Work instruction –
Only the lines from the first line of the records through the line containing "- describe preparation of 1-(benzyloxy)-3-bromobenzene" belong in the answer. Copy them exactly.

Material supplied –
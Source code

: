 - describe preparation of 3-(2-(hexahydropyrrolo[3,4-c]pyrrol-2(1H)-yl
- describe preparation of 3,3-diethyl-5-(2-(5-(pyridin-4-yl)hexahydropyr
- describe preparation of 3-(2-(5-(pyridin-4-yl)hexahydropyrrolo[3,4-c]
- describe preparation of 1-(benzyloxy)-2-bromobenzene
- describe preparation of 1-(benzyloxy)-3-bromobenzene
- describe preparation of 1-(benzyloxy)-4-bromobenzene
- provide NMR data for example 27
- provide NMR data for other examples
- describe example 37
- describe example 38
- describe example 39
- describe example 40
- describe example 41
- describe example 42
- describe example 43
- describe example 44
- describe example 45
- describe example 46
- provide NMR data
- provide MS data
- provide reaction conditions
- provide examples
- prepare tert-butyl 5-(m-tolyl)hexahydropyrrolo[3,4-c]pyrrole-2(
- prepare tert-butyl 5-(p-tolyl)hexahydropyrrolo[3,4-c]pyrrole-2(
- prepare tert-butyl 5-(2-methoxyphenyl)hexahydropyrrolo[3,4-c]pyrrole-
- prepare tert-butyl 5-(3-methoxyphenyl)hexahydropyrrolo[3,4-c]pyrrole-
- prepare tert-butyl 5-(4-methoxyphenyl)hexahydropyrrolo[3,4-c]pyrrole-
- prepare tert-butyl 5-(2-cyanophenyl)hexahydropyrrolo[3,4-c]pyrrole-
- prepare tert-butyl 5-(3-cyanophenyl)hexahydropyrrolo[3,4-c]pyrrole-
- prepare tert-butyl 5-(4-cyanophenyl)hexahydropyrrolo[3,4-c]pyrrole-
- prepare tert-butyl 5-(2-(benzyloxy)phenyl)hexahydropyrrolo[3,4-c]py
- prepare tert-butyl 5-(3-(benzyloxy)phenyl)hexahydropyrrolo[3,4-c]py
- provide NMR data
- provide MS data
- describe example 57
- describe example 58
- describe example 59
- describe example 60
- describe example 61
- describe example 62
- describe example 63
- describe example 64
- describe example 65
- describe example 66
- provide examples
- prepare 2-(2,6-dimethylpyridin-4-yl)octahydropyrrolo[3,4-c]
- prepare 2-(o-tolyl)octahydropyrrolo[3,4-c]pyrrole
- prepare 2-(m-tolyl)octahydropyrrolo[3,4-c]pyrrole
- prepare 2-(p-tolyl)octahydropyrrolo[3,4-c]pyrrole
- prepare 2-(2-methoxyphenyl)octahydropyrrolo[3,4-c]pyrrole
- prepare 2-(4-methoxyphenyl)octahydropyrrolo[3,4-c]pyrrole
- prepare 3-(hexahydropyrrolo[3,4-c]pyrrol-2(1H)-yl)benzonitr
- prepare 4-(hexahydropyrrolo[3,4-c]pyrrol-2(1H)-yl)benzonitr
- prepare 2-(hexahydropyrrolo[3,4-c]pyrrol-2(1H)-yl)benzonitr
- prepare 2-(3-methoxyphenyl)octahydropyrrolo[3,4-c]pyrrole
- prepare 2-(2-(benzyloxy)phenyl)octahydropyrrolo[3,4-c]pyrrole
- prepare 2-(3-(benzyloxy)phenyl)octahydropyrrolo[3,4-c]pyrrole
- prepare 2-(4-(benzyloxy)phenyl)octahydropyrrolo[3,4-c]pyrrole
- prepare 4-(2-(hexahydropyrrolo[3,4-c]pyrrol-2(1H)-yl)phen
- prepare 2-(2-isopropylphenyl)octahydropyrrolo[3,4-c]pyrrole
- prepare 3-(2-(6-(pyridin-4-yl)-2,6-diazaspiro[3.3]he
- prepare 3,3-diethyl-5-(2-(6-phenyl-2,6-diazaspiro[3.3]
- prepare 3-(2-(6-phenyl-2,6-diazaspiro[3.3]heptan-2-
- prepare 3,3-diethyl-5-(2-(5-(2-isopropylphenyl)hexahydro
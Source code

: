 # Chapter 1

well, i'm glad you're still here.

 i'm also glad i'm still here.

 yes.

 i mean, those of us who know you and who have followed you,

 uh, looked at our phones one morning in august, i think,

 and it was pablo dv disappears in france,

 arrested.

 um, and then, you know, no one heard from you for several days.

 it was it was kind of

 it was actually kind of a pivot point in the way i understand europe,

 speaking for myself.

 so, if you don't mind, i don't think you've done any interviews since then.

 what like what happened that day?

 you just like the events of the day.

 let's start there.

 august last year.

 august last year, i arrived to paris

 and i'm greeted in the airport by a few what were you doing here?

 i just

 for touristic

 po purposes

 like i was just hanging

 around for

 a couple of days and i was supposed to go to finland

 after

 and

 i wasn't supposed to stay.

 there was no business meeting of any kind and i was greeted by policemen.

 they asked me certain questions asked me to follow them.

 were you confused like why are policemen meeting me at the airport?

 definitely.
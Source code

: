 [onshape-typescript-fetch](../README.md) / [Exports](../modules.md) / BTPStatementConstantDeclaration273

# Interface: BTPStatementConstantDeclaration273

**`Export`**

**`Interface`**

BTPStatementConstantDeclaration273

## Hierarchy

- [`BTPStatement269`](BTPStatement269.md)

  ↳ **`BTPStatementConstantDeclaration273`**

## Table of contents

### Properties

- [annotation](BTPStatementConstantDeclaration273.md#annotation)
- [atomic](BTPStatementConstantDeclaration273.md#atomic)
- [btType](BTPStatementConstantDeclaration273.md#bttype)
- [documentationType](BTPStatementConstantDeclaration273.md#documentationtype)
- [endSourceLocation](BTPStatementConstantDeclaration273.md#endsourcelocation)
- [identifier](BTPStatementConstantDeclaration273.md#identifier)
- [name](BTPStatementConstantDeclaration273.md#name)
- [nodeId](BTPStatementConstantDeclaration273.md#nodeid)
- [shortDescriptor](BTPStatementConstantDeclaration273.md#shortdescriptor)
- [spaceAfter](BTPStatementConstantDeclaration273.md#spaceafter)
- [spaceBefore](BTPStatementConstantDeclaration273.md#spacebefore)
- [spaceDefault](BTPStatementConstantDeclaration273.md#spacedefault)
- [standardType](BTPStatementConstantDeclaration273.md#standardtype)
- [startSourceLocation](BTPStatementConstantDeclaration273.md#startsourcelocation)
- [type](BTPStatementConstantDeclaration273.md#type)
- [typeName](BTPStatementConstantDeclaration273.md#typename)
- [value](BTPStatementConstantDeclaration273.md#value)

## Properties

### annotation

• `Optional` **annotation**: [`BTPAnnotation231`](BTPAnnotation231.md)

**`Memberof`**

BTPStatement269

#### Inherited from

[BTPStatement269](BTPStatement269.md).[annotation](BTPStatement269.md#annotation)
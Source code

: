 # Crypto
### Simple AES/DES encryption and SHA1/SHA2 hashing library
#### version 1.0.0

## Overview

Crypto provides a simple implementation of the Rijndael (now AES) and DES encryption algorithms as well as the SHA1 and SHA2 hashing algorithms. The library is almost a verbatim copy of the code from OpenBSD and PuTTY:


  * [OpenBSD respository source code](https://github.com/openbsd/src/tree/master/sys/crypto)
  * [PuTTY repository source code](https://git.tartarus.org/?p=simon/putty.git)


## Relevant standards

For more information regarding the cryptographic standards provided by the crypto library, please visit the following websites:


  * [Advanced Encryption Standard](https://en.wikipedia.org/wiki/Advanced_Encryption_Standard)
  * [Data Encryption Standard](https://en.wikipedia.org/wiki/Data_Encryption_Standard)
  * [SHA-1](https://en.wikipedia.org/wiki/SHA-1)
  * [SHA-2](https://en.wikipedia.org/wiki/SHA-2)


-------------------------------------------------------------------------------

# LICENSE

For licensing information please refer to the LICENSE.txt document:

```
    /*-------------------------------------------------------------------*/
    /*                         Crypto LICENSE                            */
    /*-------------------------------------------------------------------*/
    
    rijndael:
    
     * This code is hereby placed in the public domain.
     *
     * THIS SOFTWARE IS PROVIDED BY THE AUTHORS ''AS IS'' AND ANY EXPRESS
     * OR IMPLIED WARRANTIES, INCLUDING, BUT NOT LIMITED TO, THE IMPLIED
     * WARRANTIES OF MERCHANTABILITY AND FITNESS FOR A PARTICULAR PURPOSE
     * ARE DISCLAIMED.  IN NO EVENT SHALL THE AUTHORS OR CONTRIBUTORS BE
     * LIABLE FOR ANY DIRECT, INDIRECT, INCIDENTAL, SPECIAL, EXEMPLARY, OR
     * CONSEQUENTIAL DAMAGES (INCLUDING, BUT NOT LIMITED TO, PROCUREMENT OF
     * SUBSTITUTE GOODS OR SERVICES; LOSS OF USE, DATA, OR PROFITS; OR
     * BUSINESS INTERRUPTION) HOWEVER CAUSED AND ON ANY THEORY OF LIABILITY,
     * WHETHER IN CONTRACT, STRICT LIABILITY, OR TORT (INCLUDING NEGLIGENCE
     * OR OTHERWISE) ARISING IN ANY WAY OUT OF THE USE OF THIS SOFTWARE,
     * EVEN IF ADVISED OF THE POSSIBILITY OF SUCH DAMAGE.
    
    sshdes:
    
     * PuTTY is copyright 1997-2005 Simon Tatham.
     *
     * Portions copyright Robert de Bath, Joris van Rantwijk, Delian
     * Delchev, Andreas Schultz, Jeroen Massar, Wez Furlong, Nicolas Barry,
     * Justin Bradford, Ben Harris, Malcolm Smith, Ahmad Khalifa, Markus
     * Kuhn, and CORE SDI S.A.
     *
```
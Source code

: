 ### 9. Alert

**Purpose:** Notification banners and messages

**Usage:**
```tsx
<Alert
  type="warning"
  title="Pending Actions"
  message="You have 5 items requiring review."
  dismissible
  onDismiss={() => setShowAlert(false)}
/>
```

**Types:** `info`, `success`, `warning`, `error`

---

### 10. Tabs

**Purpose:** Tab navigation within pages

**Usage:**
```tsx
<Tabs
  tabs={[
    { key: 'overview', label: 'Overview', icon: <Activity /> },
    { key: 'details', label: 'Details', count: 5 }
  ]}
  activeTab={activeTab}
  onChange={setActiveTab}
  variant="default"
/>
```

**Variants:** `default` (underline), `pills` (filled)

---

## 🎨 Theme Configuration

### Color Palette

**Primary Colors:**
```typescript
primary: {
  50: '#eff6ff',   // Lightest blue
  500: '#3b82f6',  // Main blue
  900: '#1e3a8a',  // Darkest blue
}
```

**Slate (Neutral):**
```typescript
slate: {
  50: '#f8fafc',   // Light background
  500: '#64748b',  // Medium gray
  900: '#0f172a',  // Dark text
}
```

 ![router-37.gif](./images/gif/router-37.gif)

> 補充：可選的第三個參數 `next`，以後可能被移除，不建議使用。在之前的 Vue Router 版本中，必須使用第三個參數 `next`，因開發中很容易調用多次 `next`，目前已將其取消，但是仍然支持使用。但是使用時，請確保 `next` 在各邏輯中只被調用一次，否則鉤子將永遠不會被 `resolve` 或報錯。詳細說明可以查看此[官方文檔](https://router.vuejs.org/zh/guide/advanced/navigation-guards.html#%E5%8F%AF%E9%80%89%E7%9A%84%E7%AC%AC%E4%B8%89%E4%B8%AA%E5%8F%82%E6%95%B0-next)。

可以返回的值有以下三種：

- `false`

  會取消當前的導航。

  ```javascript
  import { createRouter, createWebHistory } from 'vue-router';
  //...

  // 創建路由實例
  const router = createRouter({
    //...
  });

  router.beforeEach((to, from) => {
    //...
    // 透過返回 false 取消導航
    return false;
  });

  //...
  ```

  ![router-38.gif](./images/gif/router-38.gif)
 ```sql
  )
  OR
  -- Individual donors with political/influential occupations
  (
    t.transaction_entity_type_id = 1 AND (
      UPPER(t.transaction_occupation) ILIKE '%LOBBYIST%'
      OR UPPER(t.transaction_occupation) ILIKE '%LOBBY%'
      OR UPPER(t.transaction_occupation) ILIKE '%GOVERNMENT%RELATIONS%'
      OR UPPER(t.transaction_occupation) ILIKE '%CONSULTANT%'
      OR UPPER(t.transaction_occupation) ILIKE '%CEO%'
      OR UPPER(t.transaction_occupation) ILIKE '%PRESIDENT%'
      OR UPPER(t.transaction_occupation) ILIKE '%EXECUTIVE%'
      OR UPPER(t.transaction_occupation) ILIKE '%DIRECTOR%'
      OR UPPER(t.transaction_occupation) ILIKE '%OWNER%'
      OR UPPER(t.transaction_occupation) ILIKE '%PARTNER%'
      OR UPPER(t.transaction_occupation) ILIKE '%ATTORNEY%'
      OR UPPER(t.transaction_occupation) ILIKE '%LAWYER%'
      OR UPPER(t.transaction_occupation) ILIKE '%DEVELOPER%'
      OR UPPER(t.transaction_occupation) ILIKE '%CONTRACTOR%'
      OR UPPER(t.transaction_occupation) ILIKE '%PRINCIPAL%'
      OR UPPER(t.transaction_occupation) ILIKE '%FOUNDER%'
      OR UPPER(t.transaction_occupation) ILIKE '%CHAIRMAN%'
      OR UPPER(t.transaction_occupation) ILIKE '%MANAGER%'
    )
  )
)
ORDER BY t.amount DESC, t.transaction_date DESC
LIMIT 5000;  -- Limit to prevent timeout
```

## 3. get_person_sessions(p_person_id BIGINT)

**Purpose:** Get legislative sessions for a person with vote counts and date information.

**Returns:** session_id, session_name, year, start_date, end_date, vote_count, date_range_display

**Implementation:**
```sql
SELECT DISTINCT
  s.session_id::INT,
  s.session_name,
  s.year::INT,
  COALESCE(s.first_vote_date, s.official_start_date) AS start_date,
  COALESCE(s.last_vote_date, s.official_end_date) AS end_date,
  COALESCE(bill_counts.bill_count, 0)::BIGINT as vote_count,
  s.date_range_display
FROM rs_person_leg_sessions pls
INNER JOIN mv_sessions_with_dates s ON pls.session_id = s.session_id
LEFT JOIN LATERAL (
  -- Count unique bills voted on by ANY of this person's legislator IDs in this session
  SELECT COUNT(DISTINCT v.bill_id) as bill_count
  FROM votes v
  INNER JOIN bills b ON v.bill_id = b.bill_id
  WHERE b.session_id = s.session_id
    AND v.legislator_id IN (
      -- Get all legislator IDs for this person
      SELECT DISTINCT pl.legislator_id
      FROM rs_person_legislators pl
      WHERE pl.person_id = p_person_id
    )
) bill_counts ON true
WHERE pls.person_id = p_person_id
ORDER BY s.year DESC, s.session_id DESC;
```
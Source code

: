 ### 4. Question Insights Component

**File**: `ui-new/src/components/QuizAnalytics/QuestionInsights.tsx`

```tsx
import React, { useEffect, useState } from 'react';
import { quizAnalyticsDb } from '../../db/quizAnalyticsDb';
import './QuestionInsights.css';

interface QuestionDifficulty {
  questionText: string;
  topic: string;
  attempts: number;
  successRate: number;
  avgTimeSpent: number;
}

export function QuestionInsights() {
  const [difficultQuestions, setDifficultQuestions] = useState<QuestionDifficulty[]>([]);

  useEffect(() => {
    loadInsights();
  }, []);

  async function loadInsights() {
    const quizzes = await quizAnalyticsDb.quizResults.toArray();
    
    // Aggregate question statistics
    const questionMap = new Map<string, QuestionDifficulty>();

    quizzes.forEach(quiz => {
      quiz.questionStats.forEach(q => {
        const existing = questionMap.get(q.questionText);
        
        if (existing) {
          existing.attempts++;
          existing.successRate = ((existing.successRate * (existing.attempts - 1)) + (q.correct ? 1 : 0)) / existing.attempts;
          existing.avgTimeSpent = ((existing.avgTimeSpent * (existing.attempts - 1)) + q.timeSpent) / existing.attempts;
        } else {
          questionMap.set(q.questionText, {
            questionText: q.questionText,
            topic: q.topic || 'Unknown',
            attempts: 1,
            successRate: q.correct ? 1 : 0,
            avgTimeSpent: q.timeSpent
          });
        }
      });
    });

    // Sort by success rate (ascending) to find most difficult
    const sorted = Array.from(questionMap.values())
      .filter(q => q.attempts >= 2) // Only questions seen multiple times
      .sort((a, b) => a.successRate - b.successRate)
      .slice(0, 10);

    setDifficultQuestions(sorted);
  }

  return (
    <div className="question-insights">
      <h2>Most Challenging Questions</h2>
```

Written response –
Source code

: - describe preparation of 3-(2-(hexahydropyrrolo[3,4-c]pyrrol-2(1H)-yl
- describe preparation of 3,3-diethyl-5-(2-(5-(pyridin-4-yl)hexahydropyr
- describe preparation of 3-(2-(5-(pyridin-4-yl)hexahydropyrrolo[3,4-c]
- describe preparation of 1-(benzyloxy)-2-bromobenzene
- describe preparation of 1-(benzyloxy)-3-bromobenzene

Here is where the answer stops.